(WHAT YOU ARE ASKED TO DO): Every line of the entries below that includes "Kotlin" belongs in the answer, copied as written.

START MATERIALS PROVIDED

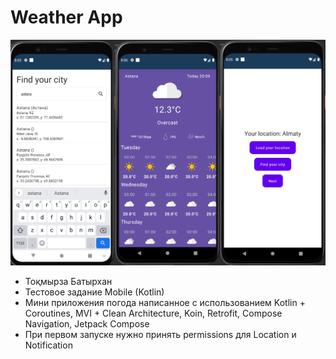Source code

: # Weather App
![Weather App screenshots](weather_app.png "Weather App")
- Тоқмырза Батырхан
- Тестовое задание Mobile (Kotlin)
- Мини приложения погода написанное с использованием Kotlin + Coroutines, MVI + Clean Architecture, Koin, Retrofit, Compose Navigation, Jetpack Compose
- При первом запуске нужно принять permissions для Location и Notification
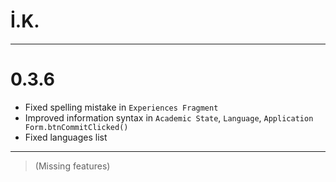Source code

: # İ.K.
***
# 0.3.6
* Fixed spelling mistake in `Experiences Fragment`
* Improved information syntax in `Academic State`, `Language`, `Application Form.btnCommitClicked()`
* Fixed languages list
***
> (Missing features)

END MATERIALS PROVIDED

(TASK RESULT):
- Тестовое задание Mobile (Kotlin)
- Мини приложения погода написанное с использованием Kotlin + Coroutines, MVI + Clean Architecture, Koin, Retrofit, Compose Navigation, Jetpack Compose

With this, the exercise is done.